Provided entries:
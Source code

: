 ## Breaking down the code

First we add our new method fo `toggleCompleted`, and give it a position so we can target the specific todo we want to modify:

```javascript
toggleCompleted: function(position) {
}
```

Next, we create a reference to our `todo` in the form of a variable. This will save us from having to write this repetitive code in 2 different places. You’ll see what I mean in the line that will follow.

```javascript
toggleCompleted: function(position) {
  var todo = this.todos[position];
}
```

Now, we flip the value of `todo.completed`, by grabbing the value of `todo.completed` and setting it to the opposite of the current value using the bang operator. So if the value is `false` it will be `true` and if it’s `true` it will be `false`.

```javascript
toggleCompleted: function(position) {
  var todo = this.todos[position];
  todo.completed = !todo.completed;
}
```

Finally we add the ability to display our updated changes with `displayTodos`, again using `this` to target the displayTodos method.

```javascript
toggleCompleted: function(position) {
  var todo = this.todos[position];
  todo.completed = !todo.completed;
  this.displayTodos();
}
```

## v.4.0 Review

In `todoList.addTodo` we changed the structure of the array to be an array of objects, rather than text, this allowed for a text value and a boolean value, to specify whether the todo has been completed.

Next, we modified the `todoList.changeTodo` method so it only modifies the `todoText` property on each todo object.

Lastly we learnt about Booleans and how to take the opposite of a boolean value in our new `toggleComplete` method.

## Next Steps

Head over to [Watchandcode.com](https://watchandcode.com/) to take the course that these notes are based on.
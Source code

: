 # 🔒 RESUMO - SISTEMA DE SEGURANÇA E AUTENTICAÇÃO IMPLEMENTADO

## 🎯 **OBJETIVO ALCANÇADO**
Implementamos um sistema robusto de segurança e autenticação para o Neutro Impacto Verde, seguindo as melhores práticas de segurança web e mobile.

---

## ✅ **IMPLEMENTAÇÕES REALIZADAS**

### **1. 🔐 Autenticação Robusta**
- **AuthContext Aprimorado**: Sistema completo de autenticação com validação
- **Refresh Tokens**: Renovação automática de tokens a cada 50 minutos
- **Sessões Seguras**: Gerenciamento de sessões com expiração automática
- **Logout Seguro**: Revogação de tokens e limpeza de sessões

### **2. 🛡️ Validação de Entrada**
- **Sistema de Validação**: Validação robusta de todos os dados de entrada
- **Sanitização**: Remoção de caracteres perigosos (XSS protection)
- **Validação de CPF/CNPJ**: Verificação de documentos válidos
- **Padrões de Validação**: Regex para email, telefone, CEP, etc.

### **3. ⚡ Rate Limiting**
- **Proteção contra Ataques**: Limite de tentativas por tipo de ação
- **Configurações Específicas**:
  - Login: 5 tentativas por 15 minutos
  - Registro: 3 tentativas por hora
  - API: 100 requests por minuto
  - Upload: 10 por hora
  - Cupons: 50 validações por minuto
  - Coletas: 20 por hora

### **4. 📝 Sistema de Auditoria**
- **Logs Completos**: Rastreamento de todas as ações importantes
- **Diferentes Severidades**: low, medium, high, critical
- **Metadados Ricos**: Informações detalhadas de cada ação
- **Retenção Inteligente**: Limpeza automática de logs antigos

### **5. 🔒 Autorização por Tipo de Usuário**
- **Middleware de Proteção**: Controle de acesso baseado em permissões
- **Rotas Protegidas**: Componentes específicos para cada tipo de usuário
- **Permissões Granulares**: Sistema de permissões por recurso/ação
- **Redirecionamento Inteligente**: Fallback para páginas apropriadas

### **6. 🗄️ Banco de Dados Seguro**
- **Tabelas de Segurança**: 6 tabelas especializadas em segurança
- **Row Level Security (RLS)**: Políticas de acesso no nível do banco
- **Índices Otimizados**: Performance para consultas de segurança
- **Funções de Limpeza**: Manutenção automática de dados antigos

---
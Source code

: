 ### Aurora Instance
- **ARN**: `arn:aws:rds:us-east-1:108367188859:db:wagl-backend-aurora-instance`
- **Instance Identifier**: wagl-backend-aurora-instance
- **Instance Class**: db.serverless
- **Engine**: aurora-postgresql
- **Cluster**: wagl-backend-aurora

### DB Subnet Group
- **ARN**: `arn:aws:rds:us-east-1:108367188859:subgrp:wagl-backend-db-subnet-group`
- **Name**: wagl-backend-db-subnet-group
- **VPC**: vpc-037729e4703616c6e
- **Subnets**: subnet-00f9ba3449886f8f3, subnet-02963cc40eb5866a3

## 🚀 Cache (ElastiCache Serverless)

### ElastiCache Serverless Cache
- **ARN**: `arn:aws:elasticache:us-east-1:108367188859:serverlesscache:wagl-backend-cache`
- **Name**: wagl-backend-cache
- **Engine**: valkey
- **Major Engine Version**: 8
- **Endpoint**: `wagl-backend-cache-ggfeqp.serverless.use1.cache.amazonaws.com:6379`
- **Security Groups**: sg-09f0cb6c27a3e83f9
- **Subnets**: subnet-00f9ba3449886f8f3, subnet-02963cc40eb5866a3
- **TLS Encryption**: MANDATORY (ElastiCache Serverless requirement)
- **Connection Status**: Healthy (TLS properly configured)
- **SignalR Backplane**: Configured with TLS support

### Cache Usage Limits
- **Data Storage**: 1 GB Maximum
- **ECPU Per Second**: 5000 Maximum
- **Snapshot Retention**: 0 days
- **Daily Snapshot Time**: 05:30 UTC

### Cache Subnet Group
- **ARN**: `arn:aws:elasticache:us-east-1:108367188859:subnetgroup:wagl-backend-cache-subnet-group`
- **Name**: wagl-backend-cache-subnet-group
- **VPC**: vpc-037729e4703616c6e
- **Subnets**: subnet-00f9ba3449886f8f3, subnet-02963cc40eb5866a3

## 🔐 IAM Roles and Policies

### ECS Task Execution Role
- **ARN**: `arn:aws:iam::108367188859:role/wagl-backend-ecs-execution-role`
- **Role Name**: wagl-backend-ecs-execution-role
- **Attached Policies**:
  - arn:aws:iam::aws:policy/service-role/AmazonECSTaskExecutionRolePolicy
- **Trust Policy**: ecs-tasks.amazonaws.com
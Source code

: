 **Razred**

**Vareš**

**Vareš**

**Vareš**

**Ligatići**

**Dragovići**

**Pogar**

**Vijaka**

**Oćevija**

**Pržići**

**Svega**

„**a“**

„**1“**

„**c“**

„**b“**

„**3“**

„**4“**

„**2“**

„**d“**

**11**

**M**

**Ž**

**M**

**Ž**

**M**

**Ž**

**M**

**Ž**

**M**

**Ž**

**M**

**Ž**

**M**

Directions for this task:
Return the listing above exactly, line for line.

Finished task:
Source code

: ## Breaking down the code

First we add our new method fo `toggleCompleted`, and give it a position so we can target the specific todo we want to modify:

```javascript
toggleCompleted: function(position) {
}
```

Next, we create a reference to our `todo` in the form of a variable. This will save us from having to write this repetitive code in 2 different places. You’ll see what I mean in the line that will follow.

```javascript
toggleCompleted: function(position) {
  var todo = this.todos[position];
}
```

Now, we flip the value of `todo.completed`, by grabbing the value of `todo.completed` and setting it to the opposite of the current value using the bang operator. So if the value is `false` it will be `true` and if it’s `true` it will be `false`.

```javascript
toggleCompleted: function(position) {
  var todo = this.todos[position];
  todo.completed = !todo.completed;
}
```

Finally we add the ability to display our updated changes with `displayTodos`, again using `this` to target the displayTodos method.

```javascript
toggleCompleted: function(position) {
  var todo = this.todos[position];
  todo.completed = !todo.completed;
  this.displayTodos();
}
```

## v.4.0 Review

In `todoList.addTodo` we changed the structure of the array to be an array of objects, rather than text, this allowed for a text value and a boolean value, to specify whether the todo has been completed.

Next, we modified the `todoList.changeTodo` method so it only modifies the `todoText` property on each todo object.

Lastly we learnt about Booleans and how to take the opposite of a boolean value in our new `toggleComplete` method.

## Next Steps

Head over to [Watchandcode.com](https://watchandcode.com/) to take the course that these notes are based on.
Source code

: # 🔒 RESUMO - SISTEMA DE SEGURANÇA E AUTENTICAÇÃO IMPLEMENTADO

## 🎯 **OBJETIVO ALCANÇADO**
Implementamos um sistema robusto de segurança e autenticação para o Neutro Impacto Verde, seguindo as melhores práticas de segurança web e mobile.

---

## ✅ **IMPLEMENTAÇÕES REALIZADAS**

### **1. 🔐 Autenticação Robusta**
- **AuthContext Aprimorado**: Sistema completo de autenticação com validação
- **Refresh Tokens**: Renovação automática de tokens a cada 50 minutos
- **Sessões Seguras**: Gerenciamento de sessões com expiração automática
- **Logout Seguro**: Revogação de tokens e limpeza de sessões

### **2. 🛡️ Validação de Entrada**
- **Sistema de Validação**: Validação robusta de todos os dados de entrada
- **Sanitização**: Remoção de caracteres perigosos (XSS protection)
- **Validação de CPF/CNPJ**: Verificação de documentos válidos
- **Padrões de Validação**: Regex para email, telefone, CEP, etc.

### **3. ⚡ Rate Limiting**
- **Proteção contra Ataques**: Limite de tentativas por tipo de ação
- **Configurações Específicas**:
  - Login: 5 tentativas por 15 minutos
  - Registro: 3 tentativas por hora
  - API: 100 requests por minuto
  - Upload: 10 por hora
  - Cupons: 50 validações por minuto
  - Coletas: 20 por hora

### **4. 📝 Sistema de Auditoria**
- **Logs Completos**: Rastreamento de todas as ações importantes
- **Diferentes Severidades**: low, medium, high, critical
- **Metadados Ricos**: Informações detalhadas de cada ação
- **Retenção Inteligente**: Limpeza automática de logs antigos

### **5. 🔒 Autorização por Tipo de Usuário**
- **Middleware de Proteção**: Controle de acesso baseado em permissões
- **Rotas Protegidas**: Componentes específicos para cada tipo de usuário
- **Permissões Granulares**: Sistema de permissões por recurso/ação
- **Redirecionamento Inteligente**: Fallback para páginas apropriadas

### **6. 🗄️ Banco de Dados Seguro**
- **Tabelas de Segurança**: 6 tabelas especializadas em segurança
- **Row Level Security (RLS)**: Políticas de acesso no nível do banco
- **Índices Otimizados**: Performance para consultas de segurança
- **Funções de Limpeza**: Manutenção automática de dados antigos

---
Source code

: ### Aurora Instance
- **ARN**: `arn:aws:rds:us-east-1:108367188859:db:wagl-backend-aurora-instance`
- **Instance Identifier**: wagl-backend-aurora-instance
- **Instance Class**: db.serverless
- **Engine**: aurora-postgresql
- **Cluster**: wagl-backend-aurora

### DB Subnet Group
- **ARN**: `arn:aws:rds:us-east-1:108367188859:subgrp:wagl-backend-db-subnet-group`
- **Name**: wagl-backend-db-subnet-group
- **VPC**: vpc-037729e4703616c6e
- **Subnets**: subnet-00f9ba3449886f8f3, subnet-02963cc40eb5866a3

## 🚀 Cache (ElastiCache Serverless)

### ElastiCache Serverless Cache
- **ARN**: `arn:aws:elasticache:us-east-1:108367188859:serverlesscache:wagl-backend-cache`
- **Name**: wagl-backend-cache
- **Engine**: valkey
- **Major Engine Version**: 8
- **Endpoint**: `wagl-backend-cache-ggfeqp.serverless.use1.cache.amazonaws.com:6379`
- **Security Groups**: sg-09f0cb6c27a3e83f9
- **Subnets**: subnet-00f9ba3449886f8f3, subnet-02963cc40eb5866a3
- **TLS Encryption**: MANDATORY (ElastiCache Serverless requirement)
- **Connection Status**: Healthy (TLS properly configured)
- **SignalR Backplane**: Configured with TLS support

### Cache Usage Limits
- **Data Storage**: 1 GB Maximum
- **ECPU Per Second**: 5000 Maximum
- **Snapshot Retention**: 0 days
- **Daily Snapshot Time**: 05:30 UTC

### Cache Subnet Group
- **ARN**: `arn:aws:elasticache:us-east-1:108367188859:subnetgroup:wagl-backend-cache-subnet-group`
- **Name**: wagl-backend-cache-subnet-group
- **VPC**: vpc-037729e4703616c6e
- **Subnets**: subnet-00f9ba3449886f8f3, subnet-02963cc40eb5866a3

## 🔐 IAM Roles and Policies

### ECS Task Execution Role
- **ARN**: `arn:aws:iam::108367188859:role/wagl-backend-ecs-execution-role`
- **Role Name**: wagl-backend-ecs-execution-role
- **Attached Policies**:
  - arn:aws:iam::aws:policy/service-role/AmazonECSTaskExecutionRolePolicy
- **Trust Policy**: ecs-tasks.amazonaws.com
Source code

: **Razred**

**Vareš**

**Vareš**

**Vareš**

**Ligatići**

**Dragovići**

**Pogar**

**Vijaka**

**Oćevija**

**Pržići**

**Svega**

„**a“**

„**1“**

„**c“**

„**b“**

„**3“**

„**4“**

„**2“**

„**d“**

**11**

**M**

**Ž**

**M**

**Ž**

**M**

**Ž**

**M**

**Ž**

**M**

**Ž**

**M**

**Ž**

**M**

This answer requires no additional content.